Um dos benefícios do Euro 2004 para a cidade de Braga (e foram bastantes) foi o podermos passar a usufruir dos serviços do Alfa que, em menos de quatro horas, nos põe em Lisboa (e vice-versa). Claro que o tempo gasto para os 350 quilómetros é ainda exagerado, mas a comodidade é grande. Neste princípio de semana tive de vir a Lisboa, e uma vez mais preferi o comboio ao automóvel, e por isso estou de regresso a Braga no Alfa das 18 e 55… Anoitece, acabei de escrever a crónica para a Rádio Universitária que vou gravar amanhã, e decidi accionar a minha memória flutuante…

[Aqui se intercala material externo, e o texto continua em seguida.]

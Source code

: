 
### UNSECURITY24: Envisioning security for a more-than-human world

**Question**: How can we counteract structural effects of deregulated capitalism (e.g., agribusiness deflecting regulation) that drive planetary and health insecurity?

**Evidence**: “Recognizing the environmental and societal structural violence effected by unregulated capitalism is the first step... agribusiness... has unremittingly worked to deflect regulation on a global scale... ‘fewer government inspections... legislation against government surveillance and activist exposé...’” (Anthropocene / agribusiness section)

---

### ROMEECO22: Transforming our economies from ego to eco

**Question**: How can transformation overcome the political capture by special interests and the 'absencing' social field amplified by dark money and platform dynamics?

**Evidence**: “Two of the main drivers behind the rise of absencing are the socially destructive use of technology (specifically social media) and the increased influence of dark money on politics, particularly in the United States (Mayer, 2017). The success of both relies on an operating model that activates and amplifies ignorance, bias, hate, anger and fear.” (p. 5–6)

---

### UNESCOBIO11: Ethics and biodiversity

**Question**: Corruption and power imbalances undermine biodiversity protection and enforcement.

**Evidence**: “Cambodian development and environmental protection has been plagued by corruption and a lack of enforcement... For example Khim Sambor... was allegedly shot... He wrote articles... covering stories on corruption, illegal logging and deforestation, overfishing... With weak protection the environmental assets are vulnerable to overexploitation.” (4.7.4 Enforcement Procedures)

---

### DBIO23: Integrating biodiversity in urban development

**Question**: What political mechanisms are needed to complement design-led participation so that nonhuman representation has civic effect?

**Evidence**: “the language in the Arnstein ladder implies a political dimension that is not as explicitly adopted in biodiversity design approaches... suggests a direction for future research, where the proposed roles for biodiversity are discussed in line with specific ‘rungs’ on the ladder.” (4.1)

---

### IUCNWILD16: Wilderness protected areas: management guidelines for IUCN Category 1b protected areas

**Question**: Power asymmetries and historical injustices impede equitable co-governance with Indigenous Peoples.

Na verdade, lembrei-me da minha primeira viagem de comboio de Lisboa ao Porto, num ano que situo entre 1942 ou 1943. Era uma criança, de facto, mas lembro com nitidez muitas das coisas que me aconteceram nessa semana em que, com o meu irmão, tive a alegria de fazer uma grande viagem… Tínhamos na altura um tio a viver no Porto, e, por alturas do S. João, fomos então passar uns dias à Invicta.

Havia então um comboio que se chamava pomposamente Flecha de Prata (por causa da cor das carruagens, porque quanto à velocidade de flecha, estávamos conversados!). A viagem demorou uma eternidade, creio que umas doze horas. Apesar de flecha, parava em tudo o que tinha um cais de embarque… Recordo-me dos pregões nas estações (que aliás duraram mais alguns anos): “Arrufadas de Coimbra e barricas de ovos moles!” ou “Água fresquinha!”…

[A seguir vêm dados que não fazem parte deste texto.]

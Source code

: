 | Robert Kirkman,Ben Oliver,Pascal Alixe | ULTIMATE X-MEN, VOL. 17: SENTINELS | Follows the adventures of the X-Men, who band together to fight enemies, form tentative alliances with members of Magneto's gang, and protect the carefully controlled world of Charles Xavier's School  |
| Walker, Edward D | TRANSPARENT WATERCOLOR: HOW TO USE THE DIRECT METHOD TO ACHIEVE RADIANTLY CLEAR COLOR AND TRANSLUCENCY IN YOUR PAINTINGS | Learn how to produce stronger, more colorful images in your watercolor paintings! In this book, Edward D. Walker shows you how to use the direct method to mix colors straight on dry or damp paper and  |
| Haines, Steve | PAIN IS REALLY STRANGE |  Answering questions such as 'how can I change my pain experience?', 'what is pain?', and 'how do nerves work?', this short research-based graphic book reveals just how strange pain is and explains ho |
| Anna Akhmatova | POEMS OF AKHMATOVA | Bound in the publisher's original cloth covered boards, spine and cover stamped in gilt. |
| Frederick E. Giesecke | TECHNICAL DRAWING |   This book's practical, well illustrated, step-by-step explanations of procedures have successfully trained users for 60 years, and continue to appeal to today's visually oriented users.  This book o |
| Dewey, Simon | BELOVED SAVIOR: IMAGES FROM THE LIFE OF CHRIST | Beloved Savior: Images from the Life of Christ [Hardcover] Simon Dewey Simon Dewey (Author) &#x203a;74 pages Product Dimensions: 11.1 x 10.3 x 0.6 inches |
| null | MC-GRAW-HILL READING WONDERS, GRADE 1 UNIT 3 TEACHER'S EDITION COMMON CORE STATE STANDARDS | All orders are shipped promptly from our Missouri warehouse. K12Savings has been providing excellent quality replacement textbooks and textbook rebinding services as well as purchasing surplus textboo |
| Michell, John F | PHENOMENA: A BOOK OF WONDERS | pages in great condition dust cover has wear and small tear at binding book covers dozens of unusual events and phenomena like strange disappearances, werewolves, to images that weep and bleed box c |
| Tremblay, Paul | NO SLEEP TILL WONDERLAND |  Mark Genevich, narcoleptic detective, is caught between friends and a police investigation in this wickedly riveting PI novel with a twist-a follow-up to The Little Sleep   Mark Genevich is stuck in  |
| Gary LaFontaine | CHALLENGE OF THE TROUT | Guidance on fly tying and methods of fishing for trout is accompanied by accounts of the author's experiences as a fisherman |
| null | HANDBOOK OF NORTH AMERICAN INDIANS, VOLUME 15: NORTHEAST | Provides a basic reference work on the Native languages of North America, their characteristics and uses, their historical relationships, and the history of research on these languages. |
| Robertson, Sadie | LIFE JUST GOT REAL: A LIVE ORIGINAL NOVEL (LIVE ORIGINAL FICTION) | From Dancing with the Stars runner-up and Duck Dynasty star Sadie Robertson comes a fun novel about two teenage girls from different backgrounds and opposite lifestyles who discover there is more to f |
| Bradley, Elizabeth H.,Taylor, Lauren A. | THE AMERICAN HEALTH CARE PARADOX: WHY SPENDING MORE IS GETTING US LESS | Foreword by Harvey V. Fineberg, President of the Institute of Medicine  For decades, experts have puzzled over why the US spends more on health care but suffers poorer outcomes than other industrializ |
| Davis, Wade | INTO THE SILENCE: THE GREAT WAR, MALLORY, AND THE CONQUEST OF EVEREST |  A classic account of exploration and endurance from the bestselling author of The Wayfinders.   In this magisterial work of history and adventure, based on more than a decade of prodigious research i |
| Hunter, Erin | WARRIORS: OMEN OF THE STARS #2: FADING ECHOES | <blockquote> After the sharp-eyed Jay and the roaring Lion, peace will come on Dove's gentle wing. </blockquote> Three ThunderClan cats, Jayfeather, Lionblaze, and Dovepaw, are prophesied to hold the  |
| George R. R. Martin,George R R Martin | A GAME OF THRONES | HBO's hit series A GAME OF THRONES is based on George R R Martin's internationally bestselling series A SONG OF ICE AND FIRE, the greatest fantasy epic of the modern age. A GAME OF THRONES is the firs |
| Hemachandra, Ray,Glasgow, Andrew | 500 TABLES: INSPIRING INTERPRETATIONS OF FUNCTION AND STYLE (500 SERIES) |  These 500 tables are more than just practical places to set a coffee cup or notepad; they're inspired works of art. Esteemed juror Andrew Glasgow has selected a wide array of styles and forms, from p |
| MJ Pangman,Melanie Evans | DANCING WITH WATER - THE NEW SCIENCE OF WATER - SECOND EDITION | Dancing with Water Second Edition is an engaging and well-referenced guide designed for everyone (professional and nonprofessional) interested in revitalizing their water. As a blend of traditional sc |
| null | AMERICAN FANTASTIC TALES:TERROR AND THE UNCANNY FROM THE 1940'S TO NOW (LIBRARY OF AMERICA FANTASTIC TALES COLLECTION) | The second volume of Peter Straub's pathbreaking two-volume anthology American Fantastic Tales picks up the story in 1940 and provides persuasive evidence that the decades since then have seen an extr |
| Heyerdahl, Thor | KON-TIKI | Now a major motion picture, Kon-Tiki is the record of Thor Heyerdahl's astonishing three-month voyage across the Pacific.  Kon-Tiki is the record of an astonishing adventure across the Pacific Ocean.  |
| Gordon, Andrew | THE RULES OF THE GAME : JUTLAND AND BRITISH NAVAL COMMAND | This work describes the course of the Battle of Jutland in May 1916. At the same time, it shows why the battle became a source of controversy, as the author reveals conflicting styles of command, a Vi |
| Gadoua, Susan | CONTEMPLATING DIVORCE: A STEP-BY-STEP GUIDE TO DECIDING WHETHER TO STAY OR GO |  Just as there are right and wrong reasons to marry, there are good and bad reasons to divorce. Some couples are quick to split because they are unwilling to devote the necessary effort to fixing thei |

É curioso como a memória guarda imagens tão longínquas no tempo. Claro que me lembro bem melhor da viagem de ida do que da de volta, estava tão excitado com a minha primeira grande viagem!

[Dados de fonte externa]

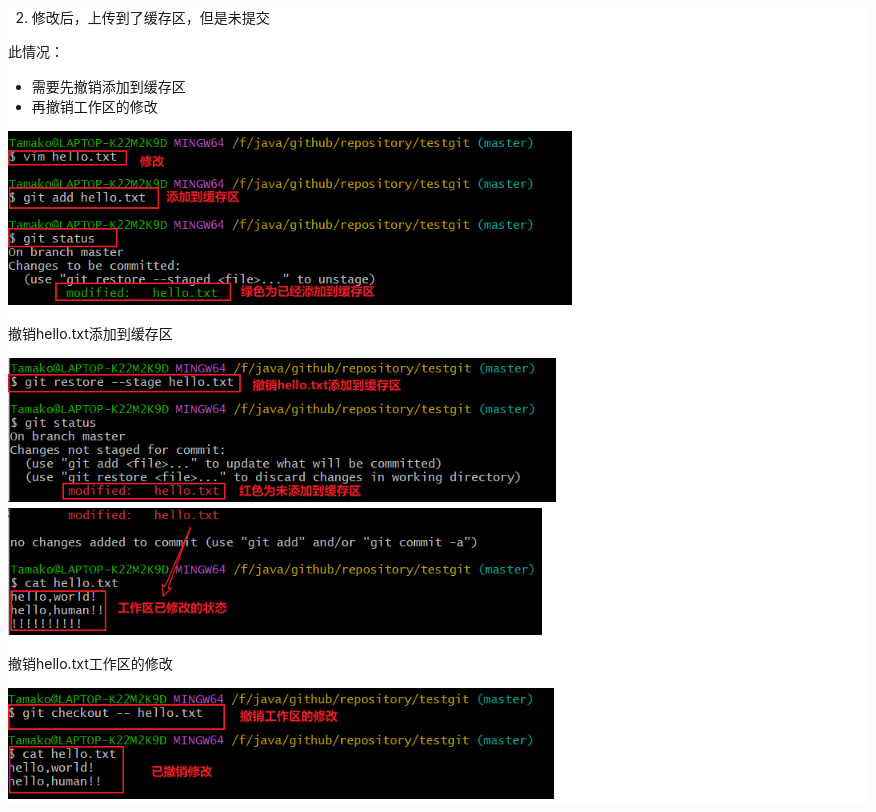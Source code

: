 2. 修改后，上传到了缓存区，但是未提交

此情况：

- 需要先撤销添加到缓存区
- 再撤销工作区的修改

<img src="imgs/image-20220712192503968.png" alt="image-20220712192503968" style="zoom:80%;" />

撤销hello.txt添加到缓存区

<img src="imgs/image-20220712192519809.png" alt="image-20220712192519809" style="zoom:80%;" />

<img src="imgs/image-20220712192538980.png" alt="image-20220712192538980" style="zoom:80%;" />

撤销hello.txt工作区的修改

<img src="imgs/image-20220712192543646.png" alt="image-20220712192543646" style="zoom:80%;" />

Bom, parei agora em Aveiro, já não se vendem na estação barricas de ovos moles, agora muito mais eficientemente publicitados (agradeço às Fábulas da Saltapocinhas a informação sobre o site…), e por isso termino esta evocação com uma lembrança da noite de S. João desse ano, nas Fontaínhas: ainda levei com um verdadeiro alho-porro na cabeça, porque nos anos quarenta a horrenda moda dos martelinhos não podia existir…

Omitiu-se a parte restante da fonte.